The author of TV Book Club's SPIES OF THE BALKANS returns with a hugely evocative thriller set in wartime Paris.
Frederic Stahl, born of Viennese intelligentsia, ran away to sea at the age of seventeen. Embarking in America, his matinee idol looks and Old-World charm took him to Hollywood, and a life of movies and women.
But by autumn 1939, the unease in Europe has spread even to Stahl's glamorous enclave. War has been declared, and though bullets and bombs are yet to fly, his decision to shoot a film in Paris seems ill-advised. The Parisians know this is their last spring and a time to be passionate.

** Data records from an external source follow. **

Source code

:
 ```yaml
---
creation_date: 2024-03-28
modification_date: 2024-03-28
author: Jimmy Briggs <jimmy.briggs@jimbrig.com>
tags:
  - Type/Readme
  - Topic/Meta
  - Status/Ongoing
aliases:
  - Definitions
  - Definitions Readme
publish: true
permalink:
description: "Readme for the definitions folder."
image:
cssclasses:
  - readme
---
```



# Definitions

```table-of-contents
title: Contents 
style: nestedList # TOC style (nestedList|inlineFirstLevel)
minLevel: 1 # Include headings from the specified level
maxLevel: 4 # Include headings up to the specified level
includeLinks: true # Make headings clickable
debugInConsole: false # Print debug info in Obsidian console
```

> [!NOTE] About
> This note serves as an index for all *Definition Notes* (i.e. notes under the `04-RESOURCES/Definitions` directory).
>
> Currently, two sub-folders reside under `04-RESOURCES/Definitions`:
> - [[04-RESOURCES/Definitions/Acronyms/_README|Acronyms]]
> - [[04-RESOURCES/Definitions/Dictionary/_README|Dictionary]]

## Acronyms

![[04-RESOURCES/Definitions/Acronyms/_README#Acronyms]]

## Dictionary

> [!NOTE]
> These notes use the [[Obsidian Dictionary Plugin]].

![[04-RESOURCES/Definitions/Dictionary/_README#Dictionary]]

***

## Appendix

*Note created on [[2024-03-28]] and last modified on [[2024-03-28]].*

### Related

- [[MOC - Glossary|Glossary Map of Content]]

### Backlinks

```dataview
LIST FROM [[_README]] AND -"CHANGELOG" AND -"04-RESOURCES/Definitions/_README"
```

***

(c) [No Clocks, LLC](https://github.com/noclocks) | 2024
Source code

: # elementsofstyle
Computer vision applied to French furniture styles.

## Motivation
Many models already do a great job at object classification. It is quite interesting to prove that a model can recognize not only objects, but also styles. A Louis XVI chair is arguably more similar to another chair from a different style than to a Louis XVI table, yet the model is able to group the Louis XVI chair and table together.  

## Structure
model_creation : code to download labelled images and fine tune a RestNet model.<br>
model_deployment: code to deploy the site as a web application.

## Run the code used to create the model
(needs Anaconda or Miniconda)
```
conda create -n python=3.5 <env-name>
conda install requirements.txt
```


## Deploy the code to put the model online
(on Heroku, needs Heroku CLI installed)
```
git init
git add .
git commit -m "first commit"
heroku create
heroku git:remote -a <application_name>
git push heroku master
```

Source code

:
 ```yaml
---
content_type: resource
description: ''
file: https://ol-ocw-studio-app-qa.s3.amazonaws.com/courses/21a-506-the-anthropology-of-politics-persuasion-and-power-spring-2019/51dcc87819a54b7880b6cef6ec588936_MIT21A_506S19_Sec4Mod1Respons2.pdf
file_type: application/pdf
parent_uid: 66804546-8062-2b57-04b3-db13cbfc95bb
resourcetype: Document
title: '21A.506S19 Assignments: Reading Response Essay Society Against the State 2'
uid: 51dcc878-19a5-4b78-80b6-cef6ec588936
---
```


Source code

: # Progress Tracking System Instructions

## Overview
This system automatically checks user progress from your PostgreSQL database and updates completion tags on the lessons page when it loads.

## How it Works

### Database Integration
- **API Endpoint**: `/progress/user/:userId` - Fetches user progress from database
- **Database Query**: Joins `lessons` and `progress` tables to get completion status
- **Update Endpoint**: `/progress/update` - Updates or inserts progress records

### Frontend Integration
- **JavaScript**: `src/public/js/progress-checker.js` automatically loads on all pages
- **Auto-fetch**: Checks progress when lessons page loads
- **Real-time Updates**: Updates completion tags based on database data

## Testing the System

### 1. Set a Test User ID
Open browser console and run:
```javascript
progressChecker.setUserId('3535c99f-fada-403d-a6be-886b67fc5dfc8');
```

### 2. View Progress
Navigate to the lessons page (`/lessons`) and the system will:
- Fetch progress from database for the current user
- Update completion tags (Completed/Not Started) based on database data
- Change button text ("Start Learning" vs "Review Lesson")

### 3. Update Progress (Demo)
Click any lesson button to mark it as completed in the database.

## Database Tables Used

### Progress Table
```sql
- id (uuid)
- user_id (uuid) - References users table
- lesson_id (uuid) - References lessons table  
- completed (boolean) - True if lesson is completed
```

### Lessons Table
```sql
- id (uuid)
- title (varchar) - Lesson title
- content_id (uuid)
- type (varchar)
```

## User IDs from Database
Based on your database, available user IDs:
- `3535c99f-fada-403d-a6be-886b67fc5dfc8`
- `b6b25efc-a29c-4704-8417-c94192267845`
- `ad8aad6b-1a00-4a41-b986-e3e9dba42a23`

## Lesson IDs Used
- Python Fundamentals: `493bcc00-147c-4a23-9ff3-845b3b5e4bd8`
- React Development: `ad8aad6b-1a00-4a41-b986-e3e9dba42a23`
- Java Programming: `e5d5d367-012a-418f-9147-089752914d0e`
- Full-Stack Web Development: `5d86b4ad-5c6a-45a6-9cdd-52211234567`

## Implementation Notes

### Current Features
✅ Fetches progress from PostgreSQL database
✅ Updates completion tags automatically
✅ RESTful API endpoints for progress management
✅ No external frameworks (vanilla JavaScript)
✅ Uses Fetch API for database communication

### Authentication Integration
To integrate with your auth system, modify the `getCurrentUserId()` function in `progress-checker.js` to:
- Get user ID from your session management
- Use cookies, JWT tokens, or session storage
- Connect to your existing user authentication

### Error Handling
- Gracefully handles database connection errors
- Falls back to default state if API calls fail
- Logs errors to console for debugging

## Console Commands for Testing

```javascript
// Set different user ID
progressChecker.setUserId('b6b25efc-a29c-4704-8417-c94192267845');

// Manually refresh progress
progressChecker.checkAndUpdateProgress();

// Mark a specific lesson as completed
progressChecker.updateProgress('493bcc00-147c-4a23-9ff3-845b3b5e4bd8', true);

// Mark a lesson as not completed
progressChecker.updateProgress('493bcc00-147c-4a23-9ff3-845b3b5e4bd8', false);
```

Soon after his arrival, Stahl is drawn into a clandestine world of foreign correspondents, exiled Spanish republicans and, of course, spies of every sort. For as a celebrity from neutral America - who can travel across the continent freely - Stahl could be very useful indeed ... Returning to the Brasserie Heiniger, and some of the colourful cast from THE WORLD AT NIGHT, this is a headily atmospheric portrait of a continent in the grip of The Phony War.
Alan Furst is widely recognised as the master of the historical spy novel. Now translated into eighteen languages, he is the author of novels including MISSION TO PARIS, SPIES OF THE BALKANS - a TV Book Club choice - THE SPIES OF WARSAW, which became a BBC mini-series starring David Tennant and THE FOREIGN CORRESPONDENT.
Born in New York, he lived for many years in Paris and travelled as a journalist in Eastern Europe and Russia. He has written extensively for Esquire and the International Herald Tribune. He now lives in Long Island.